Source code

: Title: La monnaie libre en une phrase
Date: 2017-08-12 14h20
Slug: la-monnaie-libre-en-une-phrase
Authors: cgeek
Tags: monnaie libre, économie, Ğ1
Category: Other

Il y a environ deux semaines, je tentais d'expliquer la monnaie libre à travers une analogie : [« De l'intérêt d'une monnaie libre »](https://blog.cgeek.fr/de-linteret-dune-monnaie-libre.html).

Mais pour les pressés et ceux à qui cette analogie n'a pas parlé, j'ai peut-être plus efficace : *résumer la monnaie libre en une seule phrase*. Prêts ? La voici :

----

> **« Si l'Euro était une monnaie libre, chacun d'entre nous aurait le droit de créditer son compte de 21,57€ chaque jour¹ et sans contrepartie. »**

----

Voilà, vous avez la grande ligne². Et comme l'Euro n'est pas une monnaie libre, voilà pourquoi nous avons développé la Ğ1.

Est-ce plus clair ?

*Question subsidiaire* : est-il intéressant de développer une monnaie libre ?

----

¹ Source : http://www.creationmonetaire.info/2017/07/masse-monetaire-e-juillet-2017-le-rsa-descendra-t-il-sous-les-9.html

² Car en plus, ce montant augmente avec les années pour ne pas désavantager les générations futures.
━━━━━━━━━━━━━━━━━━━━━━━━━━━━━━
**What you have to do**
Only the lines that contain the string "analogie" should be copied from the entries above.

**Response to the exercise**
Il y a environ deux semaines, je tentais d'expliquer la monnaie libre à travers une analogie : [« De l'intérêt d'une monnaie libre »](https://blog.cgeek.fr/de-linteret-dune-monnaie-libre.html).
Mais pour les pressés et ceux à qui cette analogie n'a pas parlé, j'ai peut-être plus efficace : *résumer la monnaie libre en une seule phrase*. Prêts ? La voici :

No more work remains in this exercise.